There are a lot more SFR investors now than there were a few years ago. As more investors enter the market, how has that changed the SFR landscape, or does the strategy remain the same no matter how many investors are in the space?
If you look back over the last couple of decades, it's always been a pretty significant portion of the housing stock. Roughly a third of the households in America rent, and roughly a third of those households are renting single-family homes. Somewhere around 10 or 12 percent of the housing stock has been rental homes for a long time. It's moved a couple of percentage points through the crisis, with homeownership going from 69 percent down to 64 or 63 percent, and each percentage point represents about a million households.
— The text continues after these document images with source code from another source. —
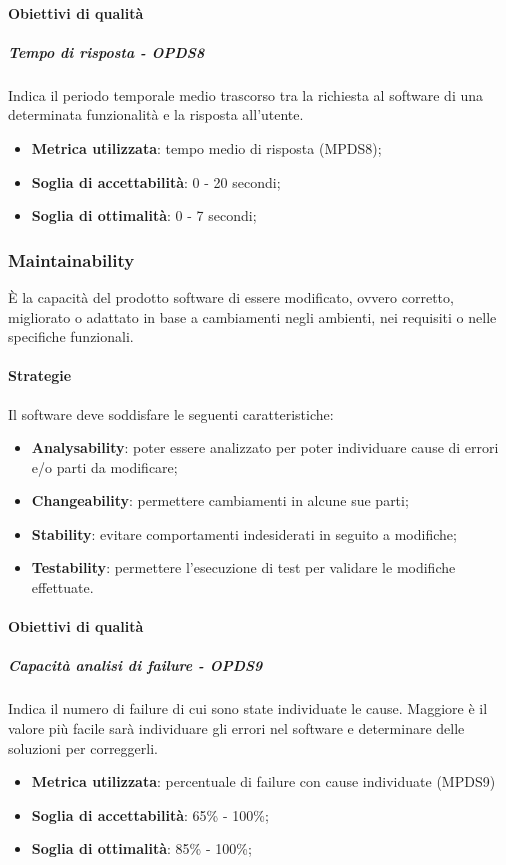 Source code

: \documentclass[PdQ.tex]{subfiles}
\begin{document}
			\paragraph{Obiettivi di qualità}
			
				\subparagraph{Tempo di risposta - OPDS8}
				Indica il periodo temporale medio trascorso tra la richiesta al software di una determinata funzionalità e la risposta all'utente.
				\begin{itemize}
					\item \textbf{Metrica utilizzata}: tempo medio di risposta (MPDS8);
					\item \textbf{Soglia di accettabilità}: 0 - 20 secondi;
					\item \textbf{Soglia di ottimalità}: 0 - 7 secondi;
				\end{itemize}
		
		\subsubsection{Maintainability}
		È la capacità del prodotto software di essere modificato, ovvero corretto, migliorato o adattato in base a cambiamenti negli ambienti, nei requisiti o
		nelle specifiche funzionali.
		
			\paragraph{Strategie}
			Il software deve soddisfare le seguenti caratteristiche:
			\begin{itemize}
				\item \textbf{Analysability}: poter essere analizzato per poter individuare cause di errori e/o parti da modificare;
				\item \textbf{Changeability}: permettere cambiamenti in alcune sue parti;
				\item \textbf{Stability}: evitare comportamenti indesiderati in seguito a modifiche;
				\item \textbf{Testability}: permettere l'esecuzione di test per validare le modifiche effettuate.
			\end{itemize}
			
			\paragraph{Obiettivi di qualità}
			
				\subparagraph{Capacità analisi di failure - OPDS9}
				Indica il numero di failure di cui sono state individuate le cause.  Maggiore è il valore più facile sarà individuare gli errori nel software 
				e determinare delle soluzioni per correggerli.
				\begin{itemize}
					\item \textbf{Metrica utilizzata}: percentuale di failure con cause individuate (MPDS9)
					\item \textbf{Soglia di accettabilità}: 65\% - 100\%;
					\item \textbf{Soglia di ottimalità}: 85\% - 100\%;
				\end{itemize}
				
\end{document}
So in terms of the number of investors, I would say clearly there have been more institutional investors entering the space in the last several years, but there's always been about four to four and a half million individual investors in the asset class. What's happening is you're getting more visibility into how the asset class works, more transparency in the operations with the onset of public companies in the space, be it equity or in debt, so it's creating more visibility into the economics of the business. I think if you look back, it's always been a good business for mom and pop investors—a great way to build equity and generate cash flow. It's just that now there are many more institutions who look at this asset class and see it as a very attractive risk-reward tradeoff in today's environment.
Where do you see the SFR market in five years? How do you think it will be different from the way it is today, or will it be different at all?
I think you're going to continue to see more and more institutional interest in the asset class. You'll see a small number of large public REITs. There are currently a handful of public REITs. I used to run one of them. The reason for that is severalfold: The size of the market for one is the same size, if not a bit larger, than the institutional multi-family market. The economics of the business are quite good. So the returns that can be generated from current yields and appreciation are excellent. The institutional operators are getting better and better at the operating piece of the equation. So when you put all that together, I think it's a recipe for continued institutional investment in the asset class. It's a little bit like toothpaste. Once the toothpaste comes out of the tube, it doesn't go back in. That's the case with institutional capital here, whether it's public REITs, or private funds, or international investors who look at U.S. housing as an attractive asset class. I think you'll continue to see more and more institutional ownership.
That being said, I think you'll see steady and probably increased individual interest in the space as well, because as you look at the ability to build wealth and generate income in owning single-family rental homes, it compares quite favorably with other asset classes like the stock market or other forms of real estate where the cap rates are much lower.